Persephone Books also provides a biography and a photo of young Rosalind.
The rest of her books, especially the books she wrote after her conversion, are out of print and hard to find. But The Good Pagan's Failure seems to have found some new readers lately. Most recently on the VoegelinView website:
No one today knows Murray’s name but in her lifetime she wrote steadily, sustained an audience, and garnered the attention of literary critics. In her later career she sidelined herself as a fiction-writer and devoted her productivity to religious non-fiction. She produced the first fruit of this authorial metamorphosis in 1939 under the heavily laden title The Good Pagan’s Failure. No doubt but that the coinage of “the Good Pagan” implies close personal relations, touching on both her father and her husband, but the book never mentions either. In it, rather, the formula denotes the modern, upper-class humanist whose sincere good intentions center on building up a global regime of justice and equality, but who, at the same time, rejects any concept of God and assumes a stance, sometimes dissimulated, that is hostile to religion. . . .
Please read the rest there.
And if five years ago still counts as lately, Jude Dougherty, Professor Emeritus in Philosophy at the Catholic University of America, wrote an appreciation of her book in 2015 for The Wanderer:
It is Rosalind Murray’s contention that the crucial difference which separates and divides us as human beings is, and always must be, spiritual, exemplified by an acceptance or rejection of belief in God. “Our attitude on this fundamental question determines the whole direction of our living in all of its aspects, and in all relations, and that opposition in this one decisive matter implies secondary, but resultant, opposition in outlook and in value throughout our lives.” (2)
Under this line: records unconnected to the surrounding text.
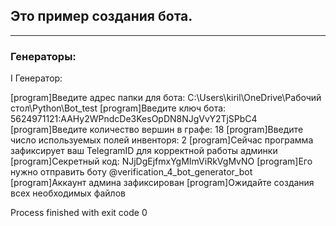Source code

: ## Это пример создания бота.
___
### Генераторы:
I Генератор:

[program]Введите адрес папки для бота:
C:\Users\kiril\OneDrive\Рабочий стол\Python\Bot_test
[program]Введите ключ бота:
5624971121:AAHy2WPndcDe3KesOpDN8NJgVvY2TjSPbC4
[program]Введите количество вершин в графе: 
18
[program]Введите число используемых полей инвенторя: 
2
[program]Сейчас программа зафиксирует ваш TelegramID для корректной работы админки
[program]Секретный код: NJjDgEjfmxYgMImViRkVgMvNO
[program]Его нужно отправить боту @verification_4_bot_generator_bot
[program]Аккаунт админа зафиксирован
[program]Ожидайте создания всех необходимых файлов

Process finished with exit code 0
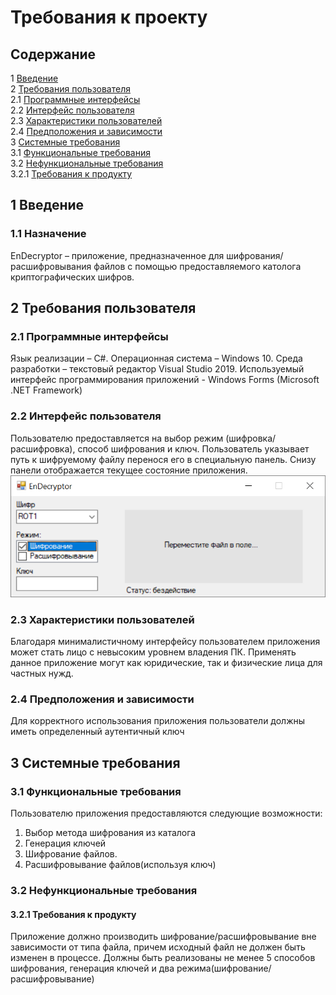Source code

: # Требования к проекту
## Содержание
1 [Введение](#1-введение)\
2 [Требования пользователя](#2-требования-пользователя)\
 2.1 [Программные интерфейсы](#21-программные-интерфейсы)\
 2.2 [Интерфейс пользователя](#22-интерфейс-пользователя)\
 2.3 [Характеристики пользователей](#23-характеристики-пользователей)\
 2.4 [Предположения и зависимости](#24-предположения-и-зависимости)\
3 [Системные требования](#3-системные-требования)\
 3.1 [Функциональные требования](#31-функциональные-требования)\
 3.2 [Нефункциональные требования](#32-нефункциональные-требования)\
  3.2.1 [Требования к продукту](#321-требования-к-продукту)
## 1 Введение
### 1.1 Назначение
EnDecryptor – приложение, предназначенное для шифрования/расшифровывания файлов c помощью предоставляемого католога криптографических шифров.
## 2 Требования пользователя
### 2.1 Программные интерфейсы
Язык реализации – C#. Операционная система – Windows 10. Среда разработки – текстовый редактор Visual Studio 2019.
Используемый интерфейс программирования приложений - Windows Forms (Microsoft .NET Framework)
### 2.2 Интерфейс пользователя
Пользователю предоставляется на выбор режим (шифровка/расшифровка), способ шифрования и ключ.
Пользователь указывает путь к шифруемому файлу перенося его в специальную панель. Снизу панели отображается текущее состояние приложения.
![alt text](https://github.com/APridy/EnDecryptor/blob/main/Documents/Mockup/Mockup.png)
### 2.3 Характеристики пользователей
Благодаря минималистичному интерфейсу пользователем приложения может стать лицо с невысоким уровнем владения ПК. 
Применять данное приложение могут как юридические, так и физические лица для частных нужд.
### 2.4 Предположения и зависимости
Для корректного использования приложения пользователи должны иметь определенный аутентичный ключ
## 3 Системные требования
### 3.1 Функциональные требования
Пользователю приложения предоставляются следующие возможности:
1. Выбор метода шифрования из каталога
2. Генерация ключей
3. Шифрование файлов.
4. Расшифровывание файлов(используя ключ)
### 3.2 Нефункциональные требования
#### 3.2.1 Требования к продукту
Приложение должно производить шифрование/расшифровывание вне зависимости от типа файла, причем исходный файл не должен быть изменен в процессе.
Должны быть реализованы не менее 5 способов шифрования, генерация ключей и два режима(шифрование/расшифровывание)
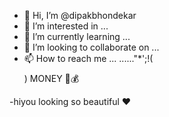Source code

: - 👋 Hi, I’m @dipakbhondekar
- 👀 I’m interested in ...
- 🌱 I’m currently learning ...
- 💞️ I’m looking to collaborate on ...
- 📫 How to reach me ...
......"*';!($$$$) MONEY 🤑💰
  
<!---
dipakbhondekar/dipakbhondekar is a ✨ special ✨ repository because its `README.md` (this file) appears on your GitHub profile.
You can click the Preview link to take a look at your changes.
--->
-hiyou looking so beautiful ❤️
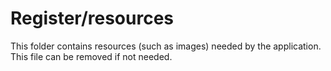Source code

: # Register/resources

This folder contains resources (such as images) needed by the application. This file can
be removed if not needed.
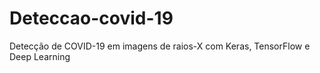 # Deteccao-covid-19
Detecção de COVID-19 em imagens de raios-X com Keras, TensorFlow e Deep Learning
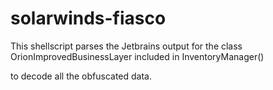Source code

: # solarwinds-fiasco

This shellscript parses the Jetbrains output for the class OrionImprovedBusinessLayer included in InventoryManager() 

to decode all the obfuscated data. 
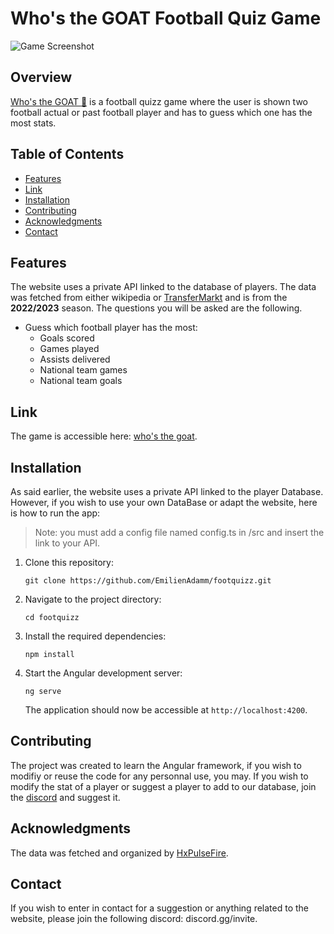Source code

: 
# Who's the GOAT Football Quiz Game

![Game Screenshot](https://rossottiranch.com/wp-content/uploads/2017/05/goat-banner.jpg)

## Overview

[Who's the GOAT :goat:]((https://goatest.football)) is a football quizz game where the user is shown two football actual or past football player and has to guess which one has the most stats.
## Table of Contents

-   [Features](https://github.com/EmilienAdamm/footquizz/edit/main/README.md#features)
-   [Link](https://github.com/EmilienAdamm/footquizz/edit/main/README.md#Link)
-   [Installation](https://github.com/EmilienAdamm/footquizz/edit/main/README.md#Installation)
-   [Contributing](https://github.com/EmilienAdamm/footquizz/edit/main/README.md#Contributing)
-   [Acknowledgments](https://github.com/EmilienAdamm/footquizz/edit/main/README.md#acknowledgments)
-   [Contact](https://github.com/EmilienAdamm/footquizz/edit/main/README.md#contact)

## Features
The website uses a private API linked to the database of players.
The data was fetched from either wikipedia or [TransferMarkt](https://www.transfermarkt.fr/) and is from the **2022/2023** season.
The questions you will be asked are the following.
-   Guess which football player has the most:
    -   Goals scored
    -   Games played
    -   Assists delivered
    -   National team games
    -   National team goals

## Link

The game is accessible here: [who's the goat](https://goatest.football).

## Installation
As said earlier, the website uses a private API linked to the player Database. However, if you wish to use your own DataBase or adapt the website, here is how to run the app:
> Note: you must add a config file named config.ts in /src and insert the link to your API.
1.  Clone this repository:

    
    `git clone https://github.com/EmilienAdamm/footquizz.git` 
    
2.  Navigate to the project directory:
    
    `cd footquizz`
    
3.  Install the required dependencies:
  
  
    `npm install` 
    
4.  Start the Angular development server:
        
    `ng serve` 
    
    The application should now be accessible at `http://localhost:4200`.

## Contributing

The project was created to learn the Angular framework, if you wish to modifiy or reuse the code for any personnal use, you may. If you wish to modify the stat of a player or suggest a player to add to our database, join the [discord](https://discord.gg/) and suggest it.

## Acknowledgments

The data was fetched and organized by [HxPulseFire](https://www.github.com/HxPulsefire).

## Contact

If you wish to enter in contact for a suggestion or anything related to the website, please join the following discord: discord.gg/invite.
Speaking of herself, she writes, “Born and brought up among enlightened Pagans, their outlook and their standard, and their values are those which I first knew, [and] by which I was educated….In maturity, I have found enlightened Paganism inadequate to explain life as I see it, inadequate to deal with it as I find it. The picture presented to me in youth has proved, so it seems to me, a misleading picture, their accounting of existence offered, a false account; the key with which I was furnished unlocks no door.” (3)
In acknowledging her transfer of allegiance, she says, “I retain a deep regard, a very real respect for the good Pagans whom I must now oppose.” (4)
For the footnotes and the rest, please see the article.
Fascinating traces of a forgotten author. The Wikipedia entry for her father contains this intriguing anecdote:
Perhaps like Lord Marchmain in Brideshead Revisited? Rosalind may have opposed her father's secularism, but she still loved him as a Good Pagan, and wanted the best for him: eternal life and the Beatific Vision!